Collection entries:
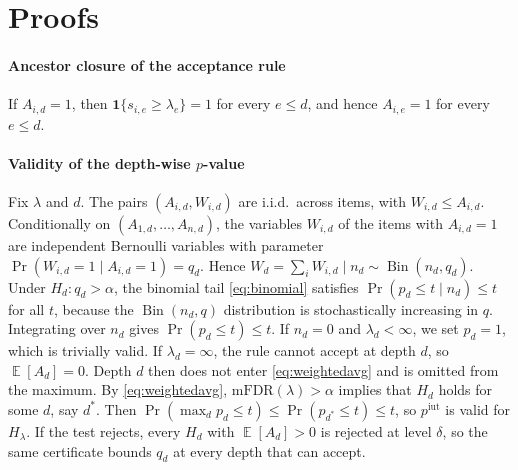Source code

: \documentclass[preprint,12pt]{elsarticle}
\theoremstyle{definition}
\newcommand{\fdr}{\mathrm{mFDR}}
\DeclareMathOperator{\E}{\mathbb{E}}
\DeclareMathOperator{\Bin}{Bin}
\begin{document}
\appendix
\section{Proofs}
\label{app:proofs}

\paragraph{Ancestor closure of the acceptance rule}
If $A_{i,d}=1$, then $\mathbf{1}\{s_{i,e}\ge\lambda_e\}=1$ for every $e\le d$,
and hence $A_{i,e}=1$ for every $e\le d$.

\paragraph{Validity of the depth-wise $p$-value}
Fix $\lambda$ and $d$. The pairs $(A_{i,d},W_{i,d})$ are i.i.d.\ across items,
with $W_{i,d}\le A_{i,d}$. Conditionally on $(A_{1,d},\dots,A_{n,d})$, the
variables $W_{i,d}$ of the items with $A_{i,d}=1$ are independent Bernoulli
variables with parameter $\Pr(W_{i,d}=1\mid A_{i,d}=1)=q_d$. Hence
$W_d=\sum_i W_{i,d}\mid n_d\sim\Bin(n_d,q_d)$. Under $H_d:q_d>\alpha$, the
binomial tail \eqref{eq:binomial} satisfies $\Pr(p_d\le t\mid n_d)\le t$ for all
$t$, because the $\Bin(n_d,q)$ distribution is stochastically increasing in $q$.
Integrating over $n_d$ gives $\Pr(p_d\le t)\le t$. If $n_d=0$ and
$\lambda_d<\infty$, we set $p_d=1$, which is trivially valid. If
$\lambda_d=\infty$, the rule cannot accept at depth $d$, so $\E[A_d]=0$. Depth
$d$ then does not enter \eqref{eq:weightedavg} and is omitted from the maximum.
By \eqref{eq:weightedavg}, $\fdr(\lambda)>\alpha$ implies that $H_d$ holds for
some $d$, say $d^\ast$. Then $\Pr(\max_d p_d\le t)\le\Pr(p_{d^\ast}\le t)\le t$,
so $p^{\mathrm{iut}}$ is valid for $H_\lambda$. If the test rejects, every
$H_d$ with $\E[A_d]>0$ is rejected at level $\delta$, so the same certificate
bounds $q_d$ at every depth that can accept.
\end{document}
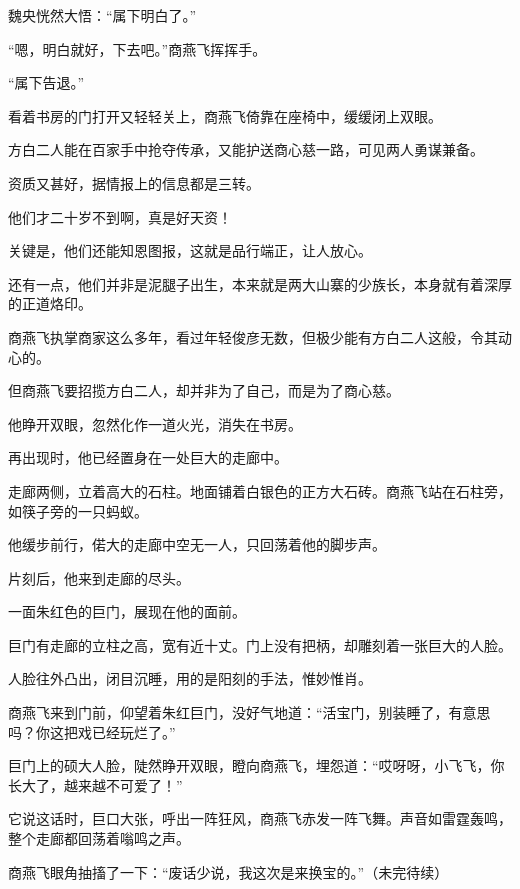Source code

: \begin{this_body}
魏央恍然大悟：“属下明白了。”

“嗯，明白就好，下去吧。”商燕飞挥挥手。

“属下告退。”

看着书房的门打开又轻轻关上，商燕飞倚靠在座椅中，缓缓闭上双眼。

方白二人能在百家手中抢夺传承，又能护送商心慈一路，可见两人勇谋兼备。

资质又甚好，据情报上的信息都是三转。

他们才二十岁不到啊，真是好天资！

关键是，他们还能知恩图报，这就是品行端正，让人放心。

还有一点，他们并非是泥腿子出生，本来就是两大山寨的少族长，本身就有着深厚的正道烙印。

商燕飞执掌商家这么多年，看过年轻俊彦无数，但极少能有方白二人这般，令其动心的。

但商燕飞要招揽方白二人，却并非为了自己，而是为了商心慈。

他睁开双眼，忽然化作一道火光，消失在书房。

再出现时，他已经置身在一处巨大的走廊中。

走廊两侧，立着高大的石柱。地面铺着白银色的正方大石砖。商燕飞站在石柱旁，如筷子旁的一只蚂蚁。

他缓步前行，偌大的走廊中空无一人，只回荡着他的脚步声。

片刻后，他来到走廊的尽头。

一面朱红色的巨门，展现在他的面前。

巨门有走廊的立柱之高，宽有近十丈。门上没有把柄，却雕刻着一张巨大的人脸。

人脸往外凸出，闭目沉睡，用的是阳刻的手法，惟妙惟肖。

商燕飞来到门前，仰望着朱红巨门，没好气地道：“活宝门，别装睡了，有意思吗？你这把戏已经玩烂了。”

巨门上的硕大人脸，陡然睁开双眼，瞪向商燕飞，埋怨道：“哎呀呀，小飞飞，你长大了，越来越不可爱了！”

它说这话时，巨口大张，呼出一阵狂风，商燕飞赤发一阵飞舞。声音如雷霆轰鸣，整个走廊都回荡着嗡鸣之声。

商燕飞眼角抽搐了一下：“废话少说，我这次是来换宝的。”（未完待续）

\end{this_body}

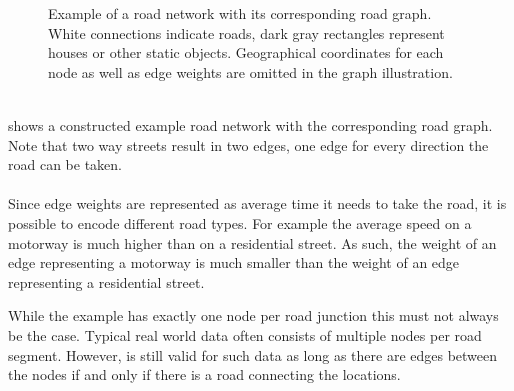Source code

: \begin{figure}[!ht]
\begin{center}
		\end{center}
		\caption{Example of a road network with its corresponding road graph. White connections indicate roads,
			dark gray rectangles represent houses or other static objects.
			Geographical coordinates for each node as well as edge weights are omitted in the graph illustration.}
		\label{roadGraphExample}
	\end{figure}\quad\\
	 shows a constructed example road network with the corresponding road graph.
	Note that two way streets result in two edges, one edge for every direction the road can be taken.\\\\
	Since edge weights are represented as average time it needs to take the road, it is possible to encode different road types.
	For example the average speed on a motorway is much higher than on a residential street. As such, the weight of an edge
	representing a motorway is much smaller than the weight of an edge representing a residential street.
	
	While the example has exactly one node per road junction this must not always be the case. Typical real world data often consists
	of multiple nodes per road segment. However,  is still valid for such data as long as there are edges
	between the nodes if and only if there is a road connecting the locations.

▶ _TASK TO COMPLETE_
Copy each line of the preceding data that contains the string "weights".

▶ _RESPONSE BELOW_
			Geographical coordinates for each node as well as edge weights are omitted in the graph illustration.}
	Since edge weights are represented as average time it needs to take the road, it is possible to encode different road types.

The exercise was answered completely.